---------- Data records

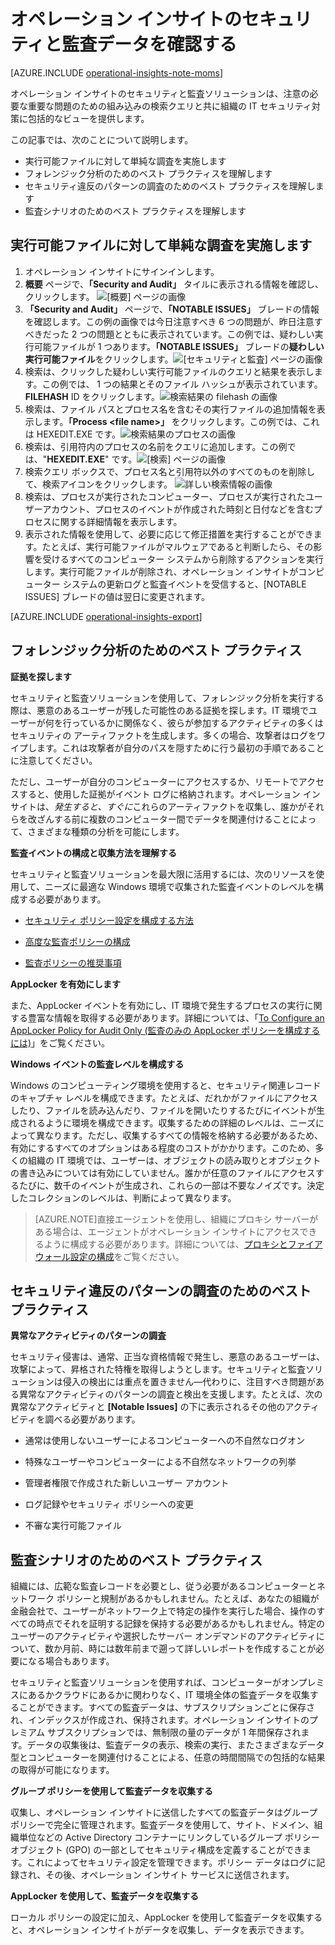 <properties
   pageTitle="オペレーション インサイトのセキュリティと監査データを確認する"
   description="セキュリティと監査ソリューションを使用して、注意する必要がある重要な問題を検索する組み込みの検索クエリによって、組織の IT セキュリティ対策の包括的なビューを取得する方法を学習する"
   services="operational-insights"
   documentationCenter=""
   authors="bandersmsft"
   manager="jwhit"
   editor="tysonn" />
<tags
   ms.service="operational-insights"
   ms.devlang="na"
   ms.topic="article"
   ms.tgt_pltfrm="na"
   ms.workload="na"
   ms.date="09/10/2015"
   ms.author="banders" />

# オペレーション インサイトのセキュリティと監査データを確認する

[AZURE.INCLUDE [operational-insights-note-moms](../../includes/operational-insights-note-moms.md)]

オペレーション インサイトのセキュリティと監査ソリューションは、注意の必要な重要な問題のための組み込みの検索クエリと共に組織の IT セキュリティ対策に包括的なビューを提供します。

この記事では、次のことについて説明します。

- 実行可能ファイルに対して単純な調査を実施します
- フォレンジック分析のためのベスト プラクティスを理解します
- セキュリティ違反のパターンの調査のためのベスト プラクティスを理解します
- 監査シナリオのためのベスト プラクティスを理解します

## 実行可能ファイルに対して単純な調査を実施します

1. オペレーション インサイトにサインインします。
2. **概要** ページで、**「Security and Audit」** タイルに表示される情報を確認し、クリックします。 ![[概要] ページの画像](./media/operational-insights-security-audit/sec-audit-dash02.png)
3. **「Security and Audit」** ページで、**「NOTABLE ISSUES」** ブレードの情報を確認します。この例の画像では今日注意すべき 6 つの問題が、昨日注意すべきだった 2 つの問題とともに表示されています。この例では、疑わしい実行可能ファイルが 1 つあります。**「NOTABLE ISSUES」** ブレードの**疑わしい実行可能ファイル**をクリックします。![[セキュリティと監査] ページの画像](./media/operational-insights-security-audit/sec-audit-dash03.png)
4. 検索は、クリックした疑わしい実行可能ファイルのクエリと結果を表示します。この例では、 1 つの結果とそのファイル ハッシュが表示されています。**FILEHASH** ID をクリックします。![検索結果の filehash の画像](./media/operational-insights-security-audit/sec-audit-search01.png)
5. 検索は、ファイル パスとプロセス名を含むその実行ファイルの追加情報を表示します。**「Process &lt;file name&gt;」** をクリックします。この例では、これは HEXEDIT.EXE です。![検索結果のプロセスの画像](./media/operational-insights-security-audit/sec-audit-search02.png)
6. 検索は、引用符内のプロセスの名前をクエリに追加します。この例では、"**HEXEDIT.EXE**" です。![[検索] ページの画像](./media/operational-insights-security-audit/sec-audit-search03.png)
7. 検索クエリ ボックスで、プロセス名と引用符以外のすべてのものを削除して、検索アイコンをクリックします。 ![詳しい検索情報の画像](./media/operational-insights-security-audit/sec-audit-search04.png)
8. 検索は、プロセスが実行されたコンピューター、プロセスが実行されたユーザーアカウント、プロセスのイベントが作成された時刻と日付などを含むプロセスに関する詳細情報を表示します。
9. 表示された情報を使用して、必要に応じて修正措置を実行することができます。たとえば、実行可能ファイルがマルウェアであると判断したら、その影響を受けるすべてのコンピューター システムから削除するアクションを実行します。実行可能ファイルが削除され、オペレーション インサイトがコンピューター システムの更新ログと監査イベントを受信すると、[NOTABLE ISSUES] ブレードの値は翌日に変更されます。

[AZURE.INCLUDE [operational-insights-export](../../includes/operational-insights-export.md)]

## フォレンジック分析のためのベスト プラクティス

**証拠を探します**

セキュリティと監査ソリューションを使用して、フォレンジック分析を実行する際は、悪意のあるユーザーが残した可能性のある証拠を探します。IT 環境でユーザーが何を行っているかに関係なく、彼らが参加するアクティビティの多くはセキュリティの アーティファクトを生成します。多くの場合、攻撃者はログをワイプします。これは攻撃者が自分のパスを隠すために行う最初の手順であることに注意してください。

ただし、ユーザーが自分のコンピューターにアクセスするか、リモートでアクセスすると、使用した証拠がイベント ログに格納されます。オペレーション インサイトは、*発生すると、すぐに*これらのアーティファクトを収集し、誰かがそれらを改ざんする前に複数のコンピューター間でデータを関連付けることによって、さまざまな種類の分析を可能にします。

**監査イベントの構成と収集方法を理解する**

セキュリティと監査ソリューションを最大限に活用するには、次のリソースを使用して、ニーズに最適な Windows 環境で収集された監査イベントのレベルを構成する必要があります。

- [セキュリティ ポリシー設定を構成する方法](https://technet.microsoft.com/library/dn135243(v=ws.10).aspx)

- [高度な監査ポリシーの構成](https://technet.microsoft.com/library/jj852202(v=ws.10).aspx)

- [監査ポリシーの推奨事項](https://technet.microsoft.com/library/dn487457.aspx)

**AppLocker を有効にします**

また、AppLocker イベントを有効にし、IT 環境で発生するプロセスの実行に関する豊富な情報を取得する必要があります。詳細については、「[To Configure an AppLocker Policy for Audit Only (監査のみの AppLocker ポリシーを構成するには)](https://technet.microsoft.com/library/hh994622.aspx)」をご覧ください。

**Windows イベントの監査レベルを構成する**

Windows のコンピューティング環境を使用すると、セキュリティ関連レコードのキャプチャ レベルを構成できます。たとえば、だれかがファイルにアクセスしたり、ファイルを読み込んだり、ファイルを開いたりするたびにイベントが生成されるように環境を構成できます。収集するための詳細のレベルは、ニーズによって異なります。ただし、収集するすべての情報を格納する必要があるため、有効にするすべてのオプションはある程度のコストがかかります。このため、多くの組織の IT 環境では、ユーザーは、オブジェクトの読み取りとオブジェクトの書き込みについては有効にしていません。誰かが任意のファイルにアクセスするたびに、数千のイベントが生成され、これらの一部は不要なノイズです。決定したコレクションのレベルは、判断によって異なります。

>[AZURE.NOTE]直接エージェントを使用し、組織にプロキシ サーバーがある場合は、エージェントがオペレーション インサイトにアクセスできるように構成する必要があります。詳細については、[プロキシとファイアウォール設定の構成](operational-insights-proxy-firewall.md)をご覧ください。

## セキュリティ違反のパターンの調査のためのベスト プラクティス

**異常なアクティビティのパターンの調査**

セキュリティ侵害は、通常、正当な資格情報で発生し、悪意のあるユーザーは、攻撃によって、昇格された特権を取得しようとします。セキュリティと監査ソリューションは侵入の検出には重点を置きません—代わりに、注目すべき問題がある異常なアクティビティのパターンの調査と検出を支援します。たとえば、次の異常なアクティビティと **[Notable Issues]** の下に表示されるその他のアクティビティを調べる必要があります。

- 通常は使用しないユーザーによるコンピューターへの不自然なログオン

- 特殊なユーザーやコンピューターによる不自然なネットワークの列挙

- 管理者権限で作成された新しいユーザー アカウント

- ログ記録やセキュリティ ポリシーへの変更

- 不審な実行可能ファイル

## 監査シナリオのためのベスト プラクティス

組織には、広範な監査レコードを必要とし、従う必要があるコンピューターとネットワーク ポリシーと規制があるかもしれません。たとえば、あなたの組織が金融会社で、ユーザーがネットワーク上で特定の操作を実行した場合、操作のすべての時点でそれを証明する記録を保持する必要があるかもしれません。特定のユーザーのアクティビティや選択したサーバー オンデマンドのアクティビティについて、数か月前、時には数年前まで遡って詳しいレポートを作成することが必要になる場合もあります。

セキュリティと監査ソリューションを使用すれば、コンピューターがオンプレミスにあるかクラウドにあるかに関わりなく、IT 環境全体の監査データを収集することができます。すべての監査データは、サブスクリプションごとに保存され、インデックスが作成され、保持されます。オペレーション インサイトのプレミアム サブスクリプションでは、無制限の量のデータが 1 年間保存されます。データの収集後は、監査データの表示、検索の実行、またさまざまなデータ型とコンピューターを関連付けることによる、任意の時間間隔での包括的な結果の取得が可能になります。

**グループ ポリシーを使用して監査データを収集する**

収集し、オペレーション インサイトに送信したすべての監査データはグループ ポリシーで完全に管理されます。監査データを使用して、サイト、ドメイン、組織単位などの Active Directory コンテナーにリンクしているグループ ポリシー オブジェクト (GPO) の一部としてセキュリティ構成を定義することができます。これによってセキュリティ設定を管理できます。ポリシー データはログに記録され、その後、オペレーション インサイト サービスに送信されます。

**AppLocker を使用して、監査データを収集する**

ローカル ポリシーの設定に加え、AppLocker を使用して監査データを収集すると、オペレーション インサイトがデータを収集し、データを表示できます。

<!---HONumber=Sept15_HO3-->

--------------------

# Problem to solve:
Each line above with the word "technet" needs to be copied.

# Answer box:
- [セキュリティ ポリシー設定を構成する方法](https://technet.microsoft.com/library/dn135243(v=ws.10).aspx)
- [高度な監査ポリシーの構成](https://technet.microsoft.com/library/jj852202(v=ws.10).aspx)
- [監査ポリシーの推奨事項](https://technet.microsoft.com/library/dn487457.aspx)
また、AppLocker イベントを有効にし、IT 環境で発生するプロセスの実行に関する豊富な情報を取得する必要があります。詳細については、「[To Configure an AppLocker Policy for Audit Only (監査のみの AppLocker ポリシーを構成するには)](https://technet.microsoft.com/library/hh994622.aspx)」をご覧ください。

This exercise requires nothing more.